The View from Castle Rock by Alice Munro





Venue 125

Times various

11- 29 August (not 16, 23)



The Canadian novelist Alice Munro has Scottish ancestors – the Laidlaws from the Ettrick Valley, some of whom sailed from Leith to Nova Scotia in 1818.  Over ten years ago Munro visited Scotland and spent time researching family history in the Borders: she then wrote a collection of short stories in which she imagined their experiences.  Two of these have been used as the script for this performance in which we meet the family and join them on their voyage across the Atlantic.


As we enter the venue we hear a soundscape of the Ettrick Valley – sheep bleating, comments on the isolating topography and inhospitable climate, presumably from someone’s survey or report on the area, and a haunting song – The Broom O’ The Cowdenknowes – in which the singer laments their exile from the beloved broom-filled homeland.


We are introduced to the patriarch, James Laidlaw, his sons Andrew and Walter, his daughter Mary, Andrew’s highly-pregnant wife Agnes, and Andrew and Agnes’ son, wee James.  Another son sailed to Nova Scotia some years previously and, though they’ve heard nothing from him for a long time, they hope to be reunited with him.  It soon becomes clear that the Laidlaw men do not have a high opinion of their women: downtrodden Mary keeps very silent, lavishing all her devotion on wee James: Agnes, the daughter of a Hawick weaver, refuses to be cowed by her menfolk, though generally she keeps her thoughts to herself.  James senior is the one who has instigated the emigration, but as preparations are carried forward, and indeed throughout the voyage, is constantly bemoaning the decision and prophesying the terrible things that are sure to happen when finally they arrive in the New World.


The five actors paint a richly coloured and detailed picture of the preparations, embarkation, voyage and arrival: they describe scenes so vividly you would swear you are there with them as animals are winched aboard, as the storm wreaks havoc on the passengers’ insides, as wee James gets lost, as Agnes goes into labour and is attended by two very genteel Edinburgh ladies: when the ship finally reaches the other side of the Atlantic you are strongly tempted to get up out of your seat and join in the exuberant celebrations.

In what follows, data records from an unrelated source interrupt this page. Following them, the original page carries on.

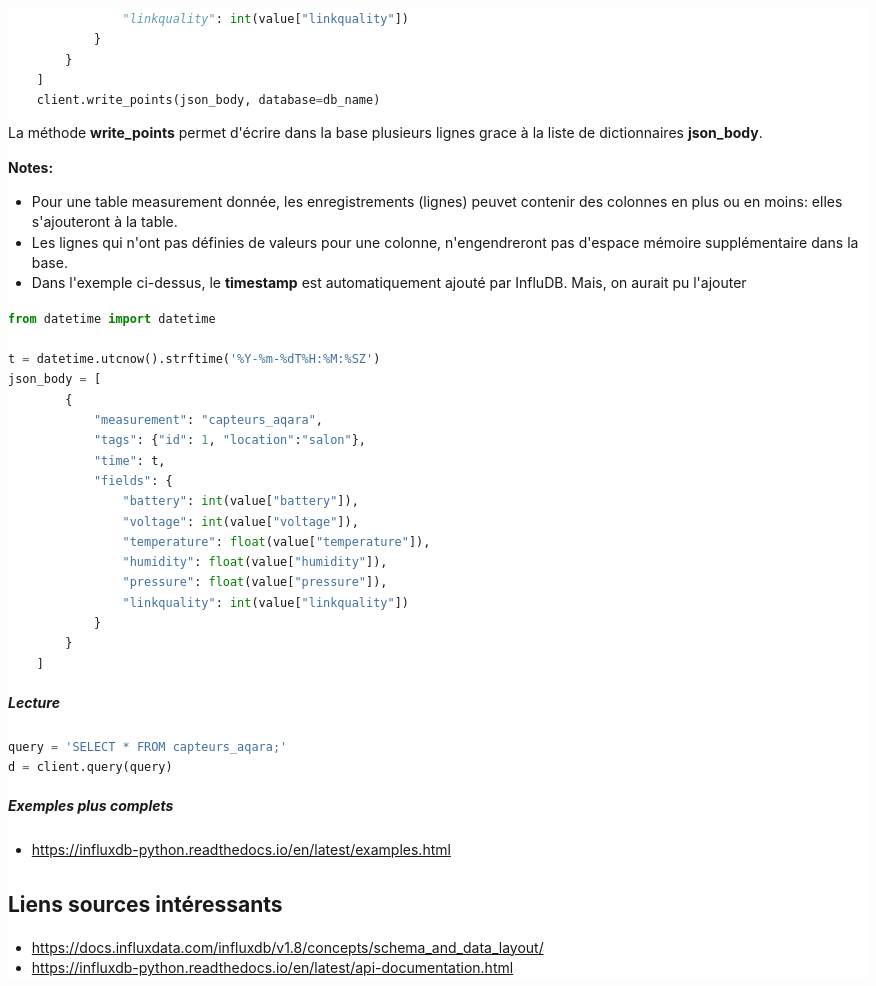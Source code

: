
 ```python
                "linkquality": int(value["linkquality"])
            }
        }
    ]
    client.write_points(json_body, database=db_name)
```
La méthode **write_points** permet d'écrire dans la base plusieurs lignes grace à la liste de dictionnaires **json_body**.  

**Notes:**  
* Pour une table measurement donnée, les enregistrements (lignes) peuvet contenir des colonnes en plus ou en moins: elles s'ajouteront à la table.
* Les lignes qui n'ont pas définies de valeurs pour une colonne, n'engendreront pas d'espace mémoire supplémentaire dans la base.  
* Dans l'exemple ci-dessus, le **timestamp** est automatiquement ajouté par InfluDB. Mais, on aurait pu l'ajouter
```python
from datetime import datetime

t = datetime.utcnow().strftime('%Y-%m-%dT%H:%M:%SZ')
json_body = [
        {
            "measurement": "capteurs_aqara",
            "tags": {"id": 1, "location":"salon"},
            "time": t,
            "fields": {
                "battery": int(value["battery"]),
                "voltage": int(value["voltage"]),
                "temperature": float(value["temperature"]),
                "humidity": float(value["humidity"]),
                "pressure": float(value["pressure"]),
                "linkquality": int(value["linkquality"])
            }
        }
    ]
```
##### Lecture  
```python
query = 'SELECT * FROM capteurs_aqara;'
d = client.query(query)
```

##### Exemples plus complets
* https://influxdb-python.readthedocs.io/en/latest/examples.html

Liens sources intéressants
--------------------------
- https://docs.influxdata.com/influxdb/v1.8/concepts/schema_and_data_layout/
- https://influxdb-python.readthedocs.io/en/latest/api-documentation.html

The passengers arrive in their new country with visions of the amazing possibilities they feel are open to them.  We learn what happens to the Laidlaws, and the strength of our involvement with them is revealed by our reactions to this.  It’s a fascinating narrative which really brings home the hardships people were prepared to endure in the hopes of a better life – and in this deeply moving and brilliant script it is the women who stand out and whose voices are heard when so often they are merely a silent background to the lives of men, fit only to provide food and other comforts and bear children until they die from exhaustion.


The Laidlaws will stay in my memory for a long time. Stellar Quines give a truly stellar performance, and the audience gave them loud and prolonged applause.  This is another sell-out show, so hurry and get a ticket if you possibly can.